Nascent|Nation, an exhibition of visual and performance art, was presented with spectacular results on April 8 at Brick at Blue Star.

The project was curated by dancer Tamara Adira and violinist Darian Thomas who are members of the local flamenco troupe Arte y Pasión. Thematically, the installations consisted of works which explore the realities of living as a minority in the United States.

While not an art exhibition in the traditional sense, Nascent|Nation demonstrated what it’s like when a group of artists and musicians take a spectacle usually meant for the stage and bring it within the confines of an art gallery.

Much like their work in Arte y Pasión, Thomas and Adira’s Nascent|Nation is experimental in nature and visually stunning.

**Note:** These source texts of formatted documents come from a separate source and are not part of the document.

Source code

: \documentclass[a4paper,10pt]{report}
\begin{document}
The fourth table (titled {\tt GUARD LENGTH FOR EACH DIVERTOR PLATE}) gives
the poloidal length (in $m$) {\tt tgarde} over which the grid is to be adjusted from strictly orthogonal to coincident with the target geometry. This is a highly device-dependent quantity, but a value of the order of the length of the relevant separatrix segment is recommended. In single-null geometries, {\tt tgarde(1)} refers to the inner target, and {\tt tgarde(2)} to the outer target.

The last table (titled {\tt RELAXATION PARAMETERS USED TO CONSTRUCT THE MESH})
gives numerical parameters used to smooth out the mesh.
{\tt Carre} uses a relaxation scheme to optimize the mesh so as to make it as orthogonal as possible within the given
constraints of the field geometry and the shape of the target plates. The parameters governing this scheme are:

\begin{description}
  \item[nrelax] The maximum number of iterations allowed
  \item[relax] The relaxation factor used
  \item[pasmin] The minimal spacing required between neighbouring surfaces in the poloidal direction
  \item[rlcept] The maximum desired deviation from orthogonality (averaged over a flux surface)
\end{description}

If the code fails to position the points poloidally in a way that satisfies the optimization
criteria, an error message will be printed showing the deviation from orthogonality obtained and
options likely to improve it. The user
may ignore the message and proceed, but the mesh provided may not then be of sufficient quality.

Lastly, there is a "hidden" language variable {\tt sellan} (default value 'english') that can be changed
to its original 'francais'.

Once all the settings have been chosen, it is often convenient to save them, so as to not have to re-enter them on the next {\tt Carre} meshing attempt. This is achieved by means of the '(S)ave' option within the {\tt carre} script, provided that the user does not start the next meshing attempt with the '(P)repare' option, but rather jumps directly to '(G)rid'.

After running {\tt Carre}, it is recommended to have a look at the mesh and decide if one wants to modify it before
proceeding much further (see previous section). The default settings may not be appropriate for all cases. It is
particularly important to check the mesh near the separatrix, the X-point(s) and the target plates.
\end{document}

In Transcendence: Beyond the Vagina, opera singer Janese Odom put vocals aside to reveal her mostly nude body. While holding a brush and a jug filled with paint, she invited viewers to inscribe their thoughts about motherhood and the female figure on her own body. Flanked by large red scrolls that stretched to the upper tier of the gallery walls, Odom remained completely still the entirety of the performance resembling a Greek Venus.

Darian Thomas’ installation “Move On, Get Over It.”

In Move On, Get Over It, Thomas displayed the American flag with moving images of Donald Trump and scenes from news reels projected over it. Next to the flag, Thomas sat with a noose around his neck and various literature scattered around him. The confrontational nature of this performance, a contemplation of the African American experience in America, was unsettling and perhaps the most disturbing of all the performances. In his artist statement, Thomas said: “There are only two things stopping me from being completely consumed and erased by this noose: art and knowledge.”

The exhibition’s sole visual art installation is Jornada (The Mexican Journey) by artist Fanny Mayahuel- Thomas. Here, Mayahuel-Thomas presented an altar of cherished objects and a series of paintings referencing the artists experience as an immigrant to this country.

In Estrellas, the show’s centerpiece and most elaborate performance, Adira, along with flamenco vocalist Chayito Champion, sat across from each other at the center of the room. The two women performed a Hebrew prayer before Adira broke into a flamenco performance that expressed her identity as a Jewish American.

With racial tensions on the rise, thanks in part to an administration that seems to revel in anti-Muslim, anti-immigrant sentiment, Nascent|Nation is a reminder of the healing power of art and a testament to the endless possibilities when art and music collide.

Nascent|Nation will have a repeat showing on June 10 at Brick at Blue Star Arts Complex.